Weathering the storms: State of the market
UK social care and education continues to be a relatively safe haven for investors, institutions and funders in what is an increasingly volatile and uncertain world but the sector has not been immune to macroeconomic factors. Cost of living pressures, the energy crisis, an extremely challenging recruitment market and more recent debt market volatility have all had an impact on trading performance and deal volumes.
However, despite the significant challenges facing the sector, many social care operators have successfully adapted and continue to invest for growth.
Innovative approaches to traditional working practices are helping to provide solutions to commissioners and private payers alike as they seek to engage with high quality and sustainable providers. An ageing population and earlier diagnoses are also leading to increased demand for the services provided in the sector.
As a consequence, investor appetite remains strong across all aspects of social care, healthcare and education.
We have set out our current views together with those of operators, investors and funders. We have briefly touched on the various subsectors of social care and education where we are most active.
OUTLOOK RECENT VALUE TREND
ELDERLY NURSING AND RESIDENTIAL HOMES
Continued investment from real estate investment trusts, overseas investors and long-term income investors has ensured a flow of new homes opening. Demand is increasing from both local authority and after a reduction in private admissions during COVID-19. The tertiary market is becoming starker with a much lower demand for older stock without en suites/ wet rooms, with many such assets closing and being subject to a change of use (often looking at residential redevelopment).
SPECIALIST CARE
Specialist care continues to be a highly sought-after sector for investment and funding, as well as more bespoke sale and leaseback transactions from real estate investors. High demand from the consolidators for good quality operators ideally including freehold, but often “opco” only. Significant opportunities exist to grow, particularly in supported living and specialist (complex) home care, which continues to push up multiples.
DOMICILIARY CARE
Demand for domiciliary care has remained high following the exceptional trends seen during the peak of COVID-19, despite increased movement of service users into residential or nursing homes. Lack of staff resource continues to be the major challenge to the sector and is constraining growth, as well as affecting margins due to wage inflation. Social care funded services face a particular challenge, as private-pay operators have been able to manage margins more effectively. Private equity investment and consolidation by privately owned mid-sized corporates continues.
SPECIALIST EDUCATION
SEN education continues to be a growth area, particularly for children who are not in school and need to be educated either within specialist settings or at home via specialist tutors.

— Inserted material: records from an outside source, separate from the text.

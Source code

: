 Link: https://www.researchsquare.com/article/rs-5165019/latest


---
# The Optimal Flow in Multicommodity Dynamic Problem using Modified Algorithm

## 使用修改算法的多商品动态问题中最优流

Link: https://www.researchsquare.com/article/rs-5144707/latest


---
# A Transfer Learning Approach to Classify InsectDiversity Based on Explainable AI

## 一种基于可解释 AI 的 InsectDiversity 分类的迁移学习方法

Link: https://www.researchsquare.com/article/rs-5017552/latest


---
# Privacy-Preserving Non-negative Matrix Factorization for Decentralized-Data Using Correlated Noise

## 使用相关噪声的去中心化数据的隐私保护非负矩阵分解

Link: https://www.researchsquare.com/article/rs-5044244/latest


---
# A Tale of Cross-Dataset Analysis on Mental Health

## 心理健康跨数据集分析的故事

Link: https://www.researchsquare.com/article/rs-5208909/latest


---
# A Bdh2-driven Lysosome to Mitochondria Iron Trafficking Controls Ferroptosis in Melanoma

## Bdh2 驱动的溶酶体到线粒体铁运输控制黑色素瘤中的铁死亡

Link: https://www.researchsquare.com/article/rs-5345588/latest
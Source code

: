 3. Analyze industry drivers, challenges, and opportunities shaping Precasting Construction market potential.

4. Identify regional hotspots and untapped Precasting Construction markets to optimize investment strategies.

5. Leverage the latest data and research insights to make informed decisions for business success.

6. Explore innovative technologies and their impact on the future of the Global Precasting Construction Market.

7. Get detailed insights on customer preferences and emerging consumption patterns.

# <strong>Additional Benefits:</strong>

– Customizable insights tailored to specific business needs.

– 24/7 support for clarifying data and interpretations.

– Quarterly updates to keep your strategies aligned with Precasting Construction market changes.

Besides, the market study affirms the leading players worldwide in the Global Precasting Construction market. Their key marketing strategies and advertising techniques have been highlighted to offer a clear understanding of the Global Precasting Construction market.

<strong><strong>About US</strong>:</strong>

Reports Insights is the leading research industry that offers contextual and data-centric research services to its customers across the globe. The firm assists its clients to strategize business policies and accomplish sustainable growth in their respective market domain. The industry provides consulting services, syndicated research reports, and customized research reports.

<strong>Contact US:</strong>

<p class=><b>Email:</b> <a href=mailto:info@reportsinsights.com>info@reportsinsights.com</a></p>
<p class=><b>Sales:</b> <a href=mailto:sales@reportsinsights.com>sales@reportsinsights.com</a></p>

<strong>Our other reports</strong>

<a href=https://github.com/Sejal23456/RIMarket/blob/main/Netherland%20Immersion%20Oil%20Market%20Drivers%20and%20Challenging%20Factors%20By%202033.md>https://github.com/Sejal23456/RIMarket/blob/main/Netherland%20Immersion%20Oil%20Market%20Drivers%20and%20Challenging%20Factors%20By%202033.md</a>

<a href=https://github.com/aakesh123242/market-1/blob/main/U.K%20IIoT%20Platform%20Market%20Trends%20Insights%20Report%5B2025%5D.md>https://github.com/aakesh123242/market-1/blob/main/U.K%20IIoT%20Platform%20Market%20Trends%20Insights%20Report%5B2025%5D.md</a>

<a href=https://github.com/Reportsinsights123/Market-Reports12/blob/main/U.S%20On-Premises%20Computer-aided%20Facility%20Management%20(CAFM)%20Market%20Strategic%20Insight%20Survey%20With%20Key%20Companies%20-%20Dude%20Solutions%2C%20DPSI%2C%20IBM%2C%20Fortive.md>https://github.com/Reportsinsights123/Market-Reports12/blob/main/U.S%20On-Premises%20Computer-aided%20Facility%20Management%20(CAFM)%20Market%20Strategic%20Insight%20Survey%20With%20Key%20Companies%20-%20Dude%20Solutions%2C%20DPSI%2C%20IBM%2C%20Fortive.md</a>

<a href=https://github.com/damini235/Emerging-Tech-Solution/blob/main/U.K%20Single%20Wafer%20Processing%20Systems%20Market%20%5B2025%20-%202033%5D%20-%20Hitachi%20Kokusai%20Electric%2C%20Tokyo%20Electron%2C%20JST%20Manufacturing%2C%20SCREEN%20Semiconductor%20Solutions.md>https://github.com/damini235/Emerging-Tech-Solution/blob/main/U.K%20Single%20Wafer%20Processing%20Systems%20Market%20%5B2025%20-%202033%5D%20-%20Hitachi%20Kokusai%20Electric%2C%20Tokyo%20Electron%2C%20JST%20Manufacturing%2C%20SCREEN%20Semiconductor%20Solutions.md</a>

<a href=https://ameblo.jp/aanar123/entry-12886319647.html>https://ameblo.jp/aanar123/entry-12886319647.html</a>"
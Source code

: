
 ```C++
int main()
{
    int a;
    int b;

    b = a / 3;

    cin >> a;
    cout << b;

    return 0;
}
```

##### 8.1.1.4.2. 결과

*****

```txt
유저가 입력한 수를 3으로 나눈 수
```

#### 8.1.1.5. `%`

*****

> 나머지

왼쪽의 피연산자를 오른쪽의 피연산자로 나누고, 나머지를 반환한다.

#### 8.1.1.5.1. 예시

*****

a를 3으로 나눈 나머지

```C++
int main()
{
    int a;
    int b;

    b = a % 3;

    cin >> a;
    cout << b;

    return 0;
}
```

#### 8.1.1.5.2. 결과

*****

Consolidation continues in the sector and invites a steady supply of investment. A number of operators are actively seeking to open new SEN services across the country as local authorities seek alternative and more effective solutions beyond mainstream education.
FOSTERING
Despite good quality earnings through the pandemic, foster care agencies are struggling to recruit the number of foster carers required to deal with demand. As a consequence, some larger operators have struggled to grow placement numbers. There is still consolidation by a smaller number of larger players, as well as some recent private equity transactions and transfers of larger businesses into employee ownership trusts.
CHILDREN’S SERVICES
With the difficulties in registering new children’s homes, be it planning, registration with Ofsted or recruiting good quality managers, the demand for residential placements continues to outstrip supply. The publication of the CMA report in March 2022 into Children’s Social Care underlined the shortage of provision, although the subsequent consultation by the Welsh Government to eliminate profitmaking provision has created potentially unwanted uncertainty in that area. There has been a marked increase in transitional care or leaving care, which will become subject to greater scrutiny and regulation in 2023 and is attracting significant interest from existing operators and investors alike.
DAY NURSERIES
Following a period of exceptionally high multiples, valuations in the sector have seemingly returned to normality. A number of larger serial acquirers, previously driving multiples, have started to look elsewhere (largely abroad) for better value opportunities; although demand still remains for good quality stock in the UK. A largely fragmented market, the sector is still attractive to those investors looking to embark on a buy and build strategy. At the opposite end of the market, a long tail of smaller, less financially robust operators continues to drop out of the sector as costs of running the business and recruitment pressures result in their closure. Interest from the real estate angle is helping to drive up valuations on property backed groups, especially those operators with seemingly less price sensitivity, particularly in London and the South East.